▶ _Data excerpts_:
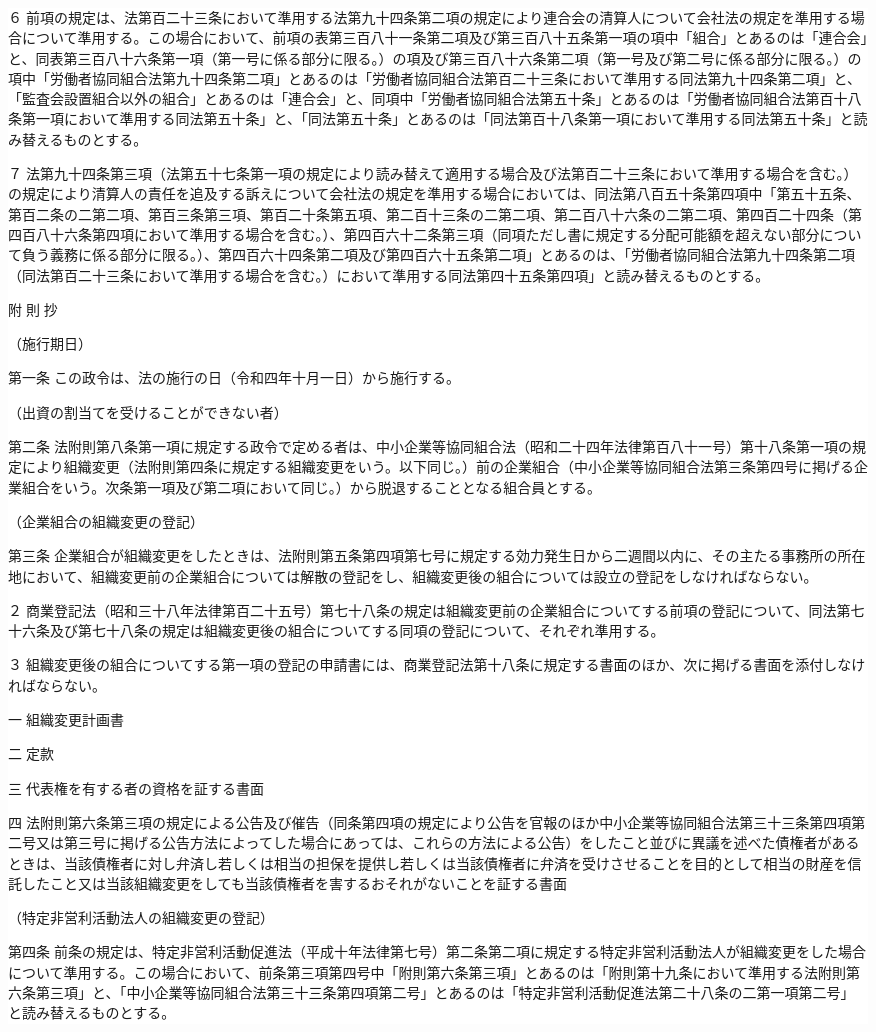 ６ 前項の規定は、法第百二十三条において準用する法第九十四条第二項の規定により連合会の清算人について会社法の規定を準用する場合について準用する。この場合において、前項の表第三百八十一条第二項及び第三百八十五条第一項の項中「組合」とあるのは「連合会」と、同表第三百八十六条第一項（第一号に係る部分に限る。）の項及び第三百八十六条第二項（第一号及び第二号に係る部分に限る。）の項中「労働者協同組合法第九十四条第二項」とあるのは「労働者協同組合法第百二十三条において準用する同法第九十四条第二項」と、「監査会設置組合以外の組合」とあるのは「連合会」と、同項中「労働者協同組合法第五十条」とあるのは「労働者協同組合法第百十八条第一項において準用する同法第五十条」と、「同法第五十条」とあるのは「同法第百十八条第一項において準用する同法第五十条」と読み替えるものとする。

７ 法第九十四条第三項（法第五十七条第一項の規定により読み替えて適用する場合及び法第百二十三条において準用する場合を含む。）の規定により清算人の責任を追及する訴えについて会社法の規定を準用する場合においては、同法第八百五十条第四項中「第五十五条、第百二条の二第二項、第百三条第三項、第百二十条第五項、第二百十三条の二第二項、第二百八十六条の二第二項、第四百二十四条（第四百八十六条第四項において準用する場合を含む。）、第四百六十二条第三項（同項ただし書に規定する分配可能額を超えない部分について負う義務に係る部分に限る。）、第四百六十四条第二項及び第四百六十五条第二項」とあるのは、「労働者協同組合法第九十四条第二項（同法第百二十三条において準用する場合を含む。）において準用する同法第四十五条第四項」と読み替えるものとする。

附 則 抄

（施行期日）

第一条 この政令は、法の施行の日（令和四年十月一日）から施行する。

（出資の割当てを受けることができない者）

第二条 法附則第八条第一項に規定する政令で定める者は、中小企業等協同組合法（昭和二十四年法律第百八十一号）第十八条第一項の規定により組織変更（法附則第四条に規定する組織変更をいう。以下同じ。）前の企業組合（中小企業等協同組合法第三条第四号に掲げる企業組合をいう。次条第一項及び第二項において同じ。）から脱退することとなる組合員とする。

（企業組合の組織変更の登記）

第三条 企業組合が組織変更をしたときは、法附則第五条第四項第七号に規定する効力発生日から二週間以内に、その主たる事務所の所在地において、組織変更前の企業組合については解散の登記をし、組織変更後の組合については設立の登記をしなければならない。

２ 商業登記法（昭和三十八年法律第百二十五号）第七十八条の規定は組織変更前の企業組合についてする前項の登記について、同法第七十六条及び第七十八条の規定は組織変更後の組合についてする同項の登記について、それぞれ準用する。

３ 組織変更後の組合についてする第一項の登記の申請書には、商業登記法第十八条に規定する書面のほか、次に掲げる書面を添付しなければならない。

一 組織変更計画書

二 定款

三 代表権を有する者の資格を証する書面

四 法附則第六条第三項の規定による公告及び催告（同条第四項の規定により公告を官報のほか中小企業等協同組合法第三十三条第四項第二号又は第三号に掲げる公告方法によってした場合にあっては、これらの方法による公告）をしたこと並びに異議を述べた債権者があるときは、当該債権者に対し弁済し若しくは相当の担保を提供し若しくは当該債権者に弁済を受けさせることを目的として相当の財産を信託したこと又は当該組織変更をしても当該債権者を害するおそれがないことを証する書面

（特定非営利活動法人の組織変更の登記）

第四条 前条の規定は、特定非営利活動促進法（平成十年法律第七号）第二条第二項に規定する特定非営利活動法人が組織変更をした場合について準用する。この場合において、前条第三項第四号中「附則第六条第三項」とあるのは「附則第十九条において準用する法附則第六条第三項」と、「中小企業等協同組合法第三十三条第四項第二号」とあるのは「特定非営利活動促進法第二十八条の二第一項第二号」と読み替えるものとする。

▶ _Exercise requirements_: Write out, from the lines above, only those from the line with "２ 商業登記法（昭和三十八年" to the line with "三 代表権を有する者の資格を証する書面", exactly as given, including the first and the last.

▶ _Exercise solution_:
２ 商業登記法（昭和三十八年法律第百二十五号）第七十八条の規定は組織変更前の企業組合についてする前項の登記について、同法第七十六条及び第七十八条の規定は組織変更後の組合についてする同項の登記について、それぞれ準用する。

３ 組織変更後の組合についてする第一項の登記の申請書には、商業登記法第十八条に規定する書面のほか、次に掲げる書面を添付しなければならない。

一 組織変更計画書

二 定款

三 代表権を有する者の資格を証する書面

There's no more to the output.